# EXERCISE INSTRUCTIONS
The word "inspections" marks the lines to copy; find all of them in the entries below.

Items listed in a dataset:
────────

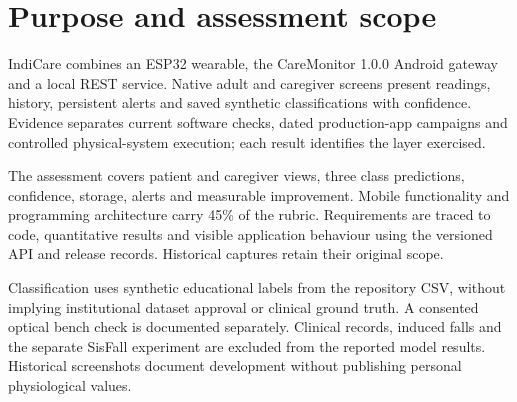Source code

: \section{Purpose and assessment scope}
\label{sec:purpose}
\begin{reportprose}
IndiCare combines an ESP32 wearable, the CareMonitor 1.0.0 Android gateway and a local REST service. Native adult and caregiver screens present readings, history, persistent alerts and saved synthetic classifications with confidence. Evidence separates current software checks, dated production-app campaigns and controlled physical-system execution; each result identifies the layer exercised.

The assessment covers patient and caregiver views, three class predictions, confidence, storage, alerts and measurable improvement. Mobile functionality and programming architecture carry 45\% of the rubric. Requirements are traced to code, quantitative results and visible application behaviour using the versioned API and release records. Historical captures retain their original scope.\cite{rubric,snapshot}

Classification uses synthetic educational labels from the repository CSV, without implying institutional dataset approval or clinical ground truth. A consented optical bench check is documented separately. Clinical records, induced falls and the separate SisFall experiment are excluded from the reported model results. Historical screenshots document development without publishing personal physiological values.
\end{reportprose}

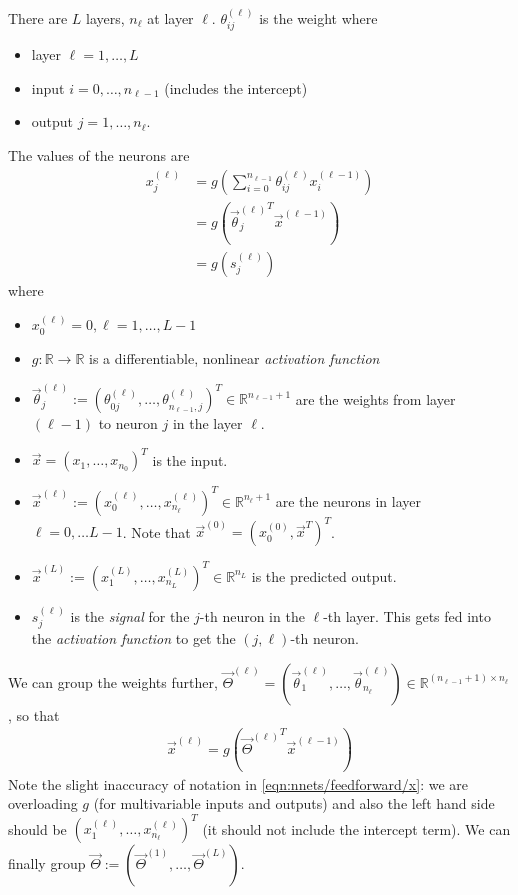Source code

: There are $L$ layers, $n_{\ell}$ at layer $\ell$. $\theta_{ij}^{(\ell)}$ is the weight where
\begin{itemize}
    \item layer $\ell = 1, \dotsc, L$
    \item input $i = 0, \dotsc, n_{\ell - 1}$ (includes the intercept)
    \item output $j = 1, \dotsc, n_\ell$.
\end{itemize}
The values of the neurons are
\begin{align}
    x_j^{(\ell)}    &= g\left(\sum_{i = 0}^{n_{\ell - 1}} \theta_{ij}^{(\ell)} x_i^{(\ell - 1)}\right) \label{eqn:nnets/feedforward/x-small}\\
                    &= g\left({\vec \theta_j^{(\ell)}}^T \vec x^{(\ell - 1)}\right) \\
                    &= g\left(s_j^{(\ell)}\right)
\end{align}
where
\begin{itemize}
    \item $x_0^{(\ell)} = 0, \ell = 1, \dotsc, L - 1$
    \item $g: \mathbb R \to \mathbb R$ is a differentiable, nonlinear \emph{activation function}
    \item $\vec \theta_j^{(\ell)} := (\theta_{0j}^{(\ell)}, \dotsc, \theta_{n_{\ell - 1}, j}^{(\ell)})^T \in \mathbb R^{n_{\ell - 1} + 1}$ are the weights from layer $(\ell - 1)$ to neuron $j$ in the layer $\ell$.
    \item $\vec x = (x_1, \dotsc, x_{n_0})^T$ is the input.
    \item $\vec x^{(\ell)} := (x_0^{(\ell)}, \dotsc, x_{n_\ell}^{(\ell)})^T \in \mathbb R^{n_\ell + 1}$ are the neurons in layer $\ell = 0, \dotsc L - 1$. Note that $\vec x^{(0)} = \left(x_0^{(0)}, \vec x^T\right)^T$.
    \item $\vec x^{(L)} := (x_1^{(L)}, \dotsc, x_{n_L}^{(L)})^T \in \mathbb R^{n_L}$ is the predicted output.
    \item $s_j^{(\ell)}$ is the \emph{signal} for the $j$-th neuron in the $\ell$-th layer. This gets fed into the \emph{activation function} to get the $(j, \ell)$-th neuron.
\end{itemize}
We can group the weights further, $\vec \Theta^{(\ell)} = (\vec \theta_1^{(\ell)}, \dotsc, \vec \theta_{n_\ell}^{(\ell)}) \in \mathbb R^{(n_{\ell - 1} + 1) \times n_\ell}$, so that
\begin{align}
    \vec x^{(\ell)} = g\left({\vec \Theta^{(\ell)}}^T \vec x^{(\ell - 1)}\right) \label{eqn:nnets/feedforward/x}
\end{align}
Note the slight inaccuracy of notation in \eqref{eqn:nnets/feedforward/x}: we are overloading $g$ (for multivariable inputs and outputs) and also the left hand side should be $(x_1^{(\ell)}, \dotsc, x_{n_\ell}^{(\ell)})^T$ (it should not include the intercept term). We can finally group $\vec \Theta := (\vec \Theta^{(1)}, \dotsc, \vec \Theta^{(L)})$.

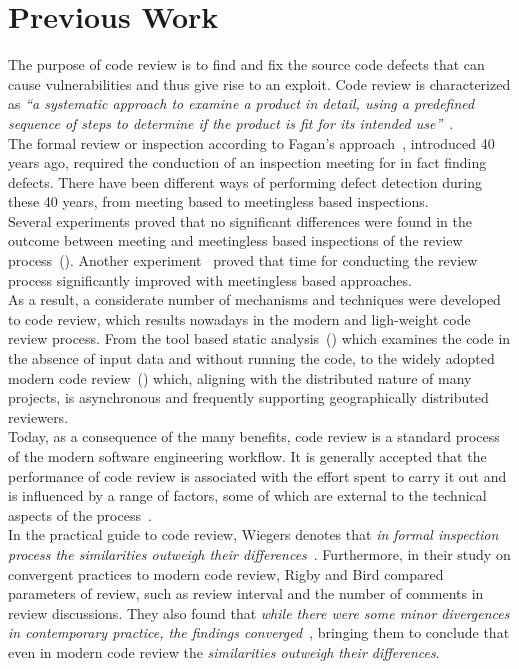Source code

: \documentclass[10pt, conference]{IEEEtran}
\begin{document}
\section{Previous Work}

The purpose of code review is to find and fix the source code defects that can cause vulnerabilities 
and thus give rise to an exploit. Code review is characterized as \emph{``a systematic approach to examine 
a product in detail, using a predefined sequence of steps to determine if the product is fit for its
intended use''}~\cite{bib04}.
\\
The formal review or inspection according to Fagan's approach~\cite{bib05}, introduced 40 years ago, 
required the conduction of an inspection meeting for in fact finding defects.
There have been different ways of performing defect detection during these 40 years, from meeting based 
to meetingless based inspections. 
\\
Several experiments proved that no significant differences were found in the outcome between 
meeting and meetingless based inspections of the review process~(\cite{bib06,bib07}).
Another experiment~\cite{bib08} proved that time for conducting the review process significantly 
improved with meetingless based approaches.
\\
As a result, a considerate number of mechanisms and techniques were developed to code review, which 
results nowadays in the modern and ligh-weight code review process.
From the tool based static analysis~(\cite{bib09,bib010,bib011}) which examines the code in the absence
of input data and without running the code, to the widely
adopted modern code review~(\cite{bib012,bib013,bib014}) which, aligning with
the distributed nature of many projects, is asynchronous and
frequently supporting geographically distributed reviewers.
\\
Today, as a consequence of the many benefits, code review is a standard process of the modern software 
engineering workflow.
It is generally accepted that the performance of code review is associated with the effort spent to carry 
it out and is influenced by a range of factors, some of which are external to the technical aspects of 
the process~\cite{bib015}.
\\
In the practical guide to code review, Wiegers denotes that \emph{in formal inspection 
process the similarities outweigh their differences}~\cite{bib016}.
Furthermore, in their study on convergent practices to modern code review, Rigby and Bird 
compared parameters of review, such as review interval and the number of comments in 
review discussions. They also found that \emph{while there were some minor divergences in contemporary
practice, the findings converged}~\cite{bib01}, bringing them to conclude that even in modern code review 
the \emph{similarities outweigh their differences}. 
\end{document}
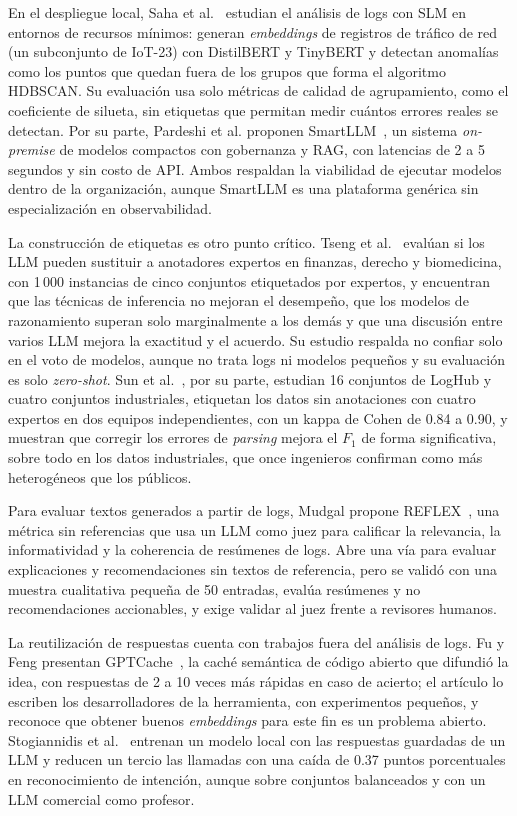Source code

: En el despliegue local, Saha et al.~\cite{saha2025_slm_minimal} estudian el análisis de logs con SLM en entornos de recursos mínimos: generan \textit{embeddings} de registros de tráfico de red (un subconjunto de IoT-23) con DistilBERT y TinyBERT y detectan anomalías como los puntos que quedan fuera de los grupos que forma el algoritmo HDBSCAN. Su evaluación usa solo métricas de calidad de agrupamiento, como el coeficiente de silueta, sin etiquetas que permitan medir cuántos errores reales se detectan. Por su parte, Pardeshi et al. proponen SmartLLM~\cite{pardeshi2026_smartllm}, un sistema \textit{on-premise} de modelos compactos con gobernanza y RAG, con latencias de 2 a 5 segundos y sin costo de API. Ambos respaldan la viabilidad de ejecutar modelos dentro de la organización, aunque SmartLLM es una plataforma genérica sin especialización en observabilidad.

La construcción de etiquetas es otro punto crítico. Tseng et al.~\cite{tseng2025_expert_annotators} evalúan si los LLM pueden sustituir a anotadores expertos en finanzas, derecho y biomedicina, con 1\,000 instancias de cinco conjuntos etiquetados por expertos, y encuentran que las técnicas de inferencia no mejoran el desempeño, que los modelos de razonamiento superan solo marginalmente a los demás y que una discusión entre varios LLM mejora la exactitud y el acuerdo. Su estudio respalda no confiar solo en el voto de modelos, aunque no trata logs ni modelos pequeños y su evaluación es solo \textit{zero-shot}. Sun et al.~\cite{sun2026_parsing}, por su parte, estudian 16 conjuntos de LogHub y cuatro conjuntos industriales, etiquetan los datos sin anotaciones con cuatro expertos en dos equipos independientes, con un kappa de Cohen de 0.84 a 0.90, y muestran que corregir los errores de \textit{parsing} mejora el $F_1$ de forma significativa, sobre todo en los datos industriales, que once ingenieros confirman como más heterogéneos que los públicos.

Para evaluar textos generados a partir de logs, Mudgal propone REFLEX~\cite{mudgal2025_reflex}, una métrica sin referencias que usa un LLM como juez para calificar la relevancia, la informatividad y la coherencia de resúmenes de logs. Abre una vía para evaluar explicaciones y recomendaciones sin textos de referencia, pero se validó con una muestra cualitativa pequeña de 50 entradas, evalúa resúmenes y no recomendaciones accionables, y exige validar al juez frente a revisores humanos.

La reutilización de respuestas cuenta con trabajos fuera del análisis de logs. Fu y Feng presentan GPTCache~\cite{fu2023_gptcache}, la caché semántica de código abierto que difundió la idea, con respuestas de 2 a 10 veces más rápidas en caso de acierto; el artículo lo escriben los desarrolladores de la herramienta, con experimentos pequeños, y reconoce que obtener buenos \textit{embeddings} para este fin es un problema abierto. Stogiannidis et al.~\cite{stogiannidis2023_cache} entrenan un modelo local con las respuestas guardadas de un LLM y reducen un tercio las llamadas con una caída de 0.37 puntos porcentuales en reconocimiento de intención, aunque sobre conjuntos balanceados y con un LLM comercial como profesor.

────────

# PROBLEM SOLUTION
to meetingless based inspections. 
meeting and meetingless based inspections of the review process~(\cite{bib06,bib07}).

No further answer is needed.